By Kristal Farmer, WWPR Diversity, Equity, & Inclusion Chair, Washington Gas

After 20 years in the United States, I’ve always been surprised by the lack of key historical holidays, specifically the date related to the abolishment of slavery which modern America is built upon.

For most British territories, Emancipation Day is marked on August 1, commemorating the Slave Emancipation Act in 1833. On this day, Jamaica, Guyana, St. Lucia, Trinidad & Tobago, St.

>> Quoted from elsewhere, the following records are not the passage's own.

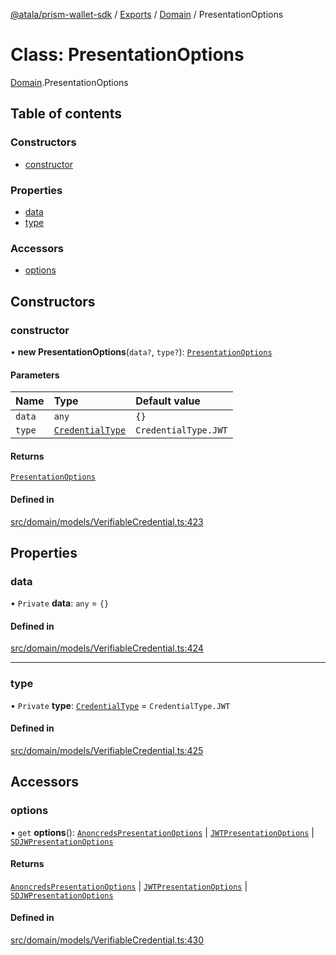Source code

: [@atala/prism-wallet-sdk](../README.md) / [Exports](../modules.md) / [Domain](../modules/Domain.md) / PresentationOptions

# Class: PresentationOptions

[Domain](../modules/Domain.md).PresentationOptions

## Table of contents

### Constructors

- [constructor](Domain.PresentationOptions.md#constructor)

### Properties

- [data](Domain.PresentationOptions.md#data)
- [type](Domain.PresentationOptions.md#type)

### Accessors

- [options](Domain.PresentationOptions.md#options)

## Constructors

### constructor

• **new PresentationOptions**(`data?`, `type?`): [`PresentationOptions`](Domain.PresentationOptions.md)

#### Parameters

| Name | Type | Default value |
| :------ | :------ | :------ |
| `data` | `any` | `{}` |
| `type` | [`CredentialType`](../enums/Domain.CredentialType.md) | `CredentialType.JWT` |

#### Returns

[`PresentationOptions`](Domain.PresentationOptions.md)

#### Defined in

[src/domain/models/VerifiableCredential.ts:423](https://github.com/hyperledger/identus-edge-agent-sdk-ts/blob/c632f0efed4b3d905476bd3d4312ebd50a8d0a12/src/domain/models/VerifiableCredential.ts#L423)

## Properties

### data

• `Private` **data**: `any` = `{}`

#### Defined in

[src/domain/models/VerifiableCredential.ts:424](https://github.com/hyperledger/identus-edge-agent-sdk-ts/blob/c632f0efed4b3d905476bd3d4312ebd50a8d0a12/src/domain/models/VerifiableCredential.ts#L424)

___

### type

• `Private` **type**: [`CredentialType`](../enums/Domain.CredentialType.md) = `CredentialType.JWT`

#### Defined in

[src/domain/models/VerifiableCredential.ts:425](https://github.com/hyperledger/identus-edge-agent-sdk-ts/blob/c632f0efed4b3d905476bd3d4312ebd50a8d0a12/src/domain/models/VerifiableCredential.ts#L425)

## Accessors

### options

• `get` **options**(): [`AnoncredsPresentationOptions`](Domain.AnoncredsPresentationOptions.md) \| [`JWTPresentationOptions`](Domain.JWTPresentationOptions.md) \| [`SDJWPresentationOptions`](Domain.SDJWPresentationOptions.md)

#### Returns

[`AnoncredsPresentationOptions`](Domain.AnoncredsPresentationOptions.md) \| [`JWTPresentationOptions`](Domain.JWTPresentationOptions.md) \| [`SDJWPresentationOptions`](Domain.SDJWPresentationOptions.md)

#### Defined in

[src/domain/models/VerifiableCredential.ts:430](https://github.com/hyperledger/identus-edge-agent-sdk-ts/blob/c632f0efed4b3d905476bd3d4312ebd50a8d0a12/src/domain/models/VerifiableCredential.ts#L430)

Vincent and The Grenadines, Barbados, Antigua and Barbuda, Anguilla, The Bahamas, The British Virgin Islands and Canada commemorate the abolishment of slavery. 

As a side note, Trinidad and Tobago was the first country in the world to make Emancipation Day a national holiday in 1985. In the United States, freedom did not come until June 19, 1865, now recognized as Juneteenth.

When Juneteenth became a federal holiday in 2021, I was eager to see how our nation would celebrate this important day, especially coming from a country that was among the first to recognize Emancipation Day as a national holiday. It’s been inspiring to see the national recognition for the accomplishments of the descendants of former enslaved Africans who are now leaders in government, business, education, science, sports, arts, music and commerce around the globe.

I had the good fortune to be in DC for the inaugural celebrations in 2021 and to understand what Juneteenth means to many of my friends and colleagues. The blend of the words “June” and “nineteenth” recognizes when the last enslaved people were informed of their freedom, also called Freedom Day. June 19, 2021, throughout the streets of DC, was a day of pride and positivity after the summer of unrest in 2020.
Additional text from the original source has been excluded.